From the entries below, please output exactly the lines starting at the one containing "D：查阅[[沟通管理计划]]" and ending at the one containing "解析：项目经理询问项目信息，", both included.

=== DATA FOR PROCESSING ===

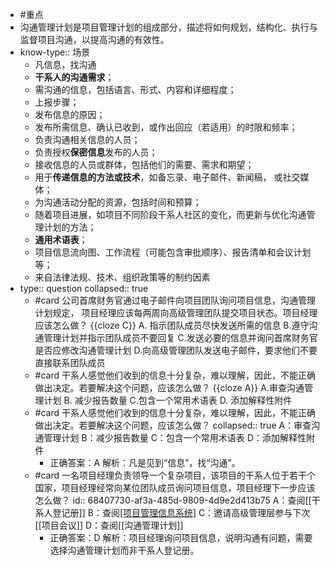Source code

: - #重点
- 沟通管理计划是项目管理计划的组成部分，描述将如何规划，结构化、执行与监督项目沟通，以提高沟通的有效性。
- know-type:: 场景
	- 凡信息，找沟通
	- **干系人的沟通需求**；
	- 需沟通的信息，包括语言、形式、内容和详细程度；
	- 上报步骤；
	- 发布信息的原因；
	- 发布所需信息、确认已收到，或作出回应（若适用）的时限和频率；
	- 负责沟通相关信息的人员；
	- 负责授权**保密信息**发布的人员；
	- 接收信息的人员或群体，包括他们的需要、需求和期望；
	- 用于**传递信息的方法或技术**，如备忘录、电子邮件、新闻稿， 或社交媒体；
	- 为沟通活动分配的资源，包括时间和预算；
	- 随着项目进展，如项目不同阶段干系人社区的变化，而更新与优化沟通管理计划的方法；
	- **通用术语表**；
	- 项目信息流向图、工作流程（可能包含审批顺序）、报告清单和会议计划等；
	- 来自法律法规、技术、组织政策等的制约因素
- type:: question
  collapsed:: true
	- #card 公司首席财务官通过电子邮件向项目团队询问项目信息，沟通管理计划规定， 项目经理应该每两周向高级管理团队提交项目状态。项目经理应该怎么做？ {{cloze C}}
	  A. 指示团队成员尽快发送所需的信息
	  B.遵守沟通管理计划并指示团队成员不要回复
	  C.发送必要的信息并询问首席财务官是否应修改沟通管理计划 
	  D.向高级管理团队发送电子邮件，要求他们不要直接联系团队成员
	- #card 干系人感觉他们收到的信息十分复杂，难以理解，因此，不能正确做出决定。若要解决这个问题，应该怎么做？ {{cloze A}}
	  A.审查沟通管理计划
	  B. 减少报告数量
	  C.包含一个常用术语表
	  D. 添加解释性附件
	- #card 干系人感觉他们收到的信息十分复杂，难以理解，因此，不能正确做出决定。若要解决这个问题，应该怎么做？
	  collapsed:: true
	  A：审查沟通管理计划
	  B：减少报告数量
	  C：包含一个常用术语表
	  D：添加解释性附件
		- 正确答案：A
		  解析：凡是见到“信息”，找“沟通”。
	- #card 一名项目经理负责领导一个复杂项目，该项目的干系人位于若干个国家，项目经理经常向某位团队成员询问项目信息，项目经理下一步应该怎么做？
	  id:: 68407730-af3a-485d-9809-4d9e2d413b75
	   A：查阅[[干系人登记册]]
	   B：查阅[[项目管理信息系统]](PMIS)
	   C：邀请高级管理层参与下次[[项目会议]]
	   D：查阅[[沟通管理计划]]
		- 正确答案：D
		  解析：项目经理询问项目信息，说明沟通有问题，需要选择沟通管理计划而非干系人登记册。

===
=== DATA FOR PROCESSING ===

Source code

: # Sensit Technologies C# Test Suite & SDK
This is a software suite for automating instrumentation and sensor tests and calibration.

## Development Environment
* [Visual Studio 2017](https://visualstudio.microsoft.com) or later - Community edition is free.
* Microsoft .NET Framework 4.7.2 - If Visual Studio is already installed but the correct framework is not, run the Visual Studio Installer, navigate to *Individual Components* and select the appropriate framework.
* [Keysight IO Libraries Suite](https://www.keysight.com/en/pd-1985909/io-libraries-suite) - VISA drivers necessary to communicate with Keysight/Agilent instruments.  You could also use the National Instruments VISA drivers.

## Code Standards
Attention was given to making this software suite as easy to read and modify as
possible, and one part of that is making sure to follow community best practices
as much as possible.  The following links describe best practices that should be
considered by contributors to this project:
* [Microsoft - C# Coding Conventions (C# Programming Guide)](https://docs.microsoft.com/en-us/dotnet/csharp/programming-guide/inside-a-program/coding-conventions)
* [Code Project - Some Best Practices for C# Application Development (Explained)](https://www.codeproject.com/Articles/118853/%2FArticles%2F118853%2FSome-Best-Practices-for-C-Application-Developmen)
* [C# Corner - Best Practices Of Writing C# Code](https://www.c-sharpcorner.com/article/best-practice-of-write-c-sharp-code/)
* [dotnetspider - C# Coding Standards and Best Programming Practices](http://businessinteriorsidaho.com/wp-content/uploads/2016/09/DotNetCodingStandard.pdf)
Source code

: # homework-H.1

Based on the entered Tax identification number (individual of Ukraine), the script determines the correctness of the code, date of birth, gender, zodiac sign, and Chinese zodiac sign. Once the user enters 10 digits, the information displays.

===

-- PROBLEM SOLUTION --
	   D：查阅[[沟通管理计划]]
		- 正确答案：D
		  解析：项目经理询问项目信息，说明沟通有问题，需要选择沟通管理计划而非干系人登记册。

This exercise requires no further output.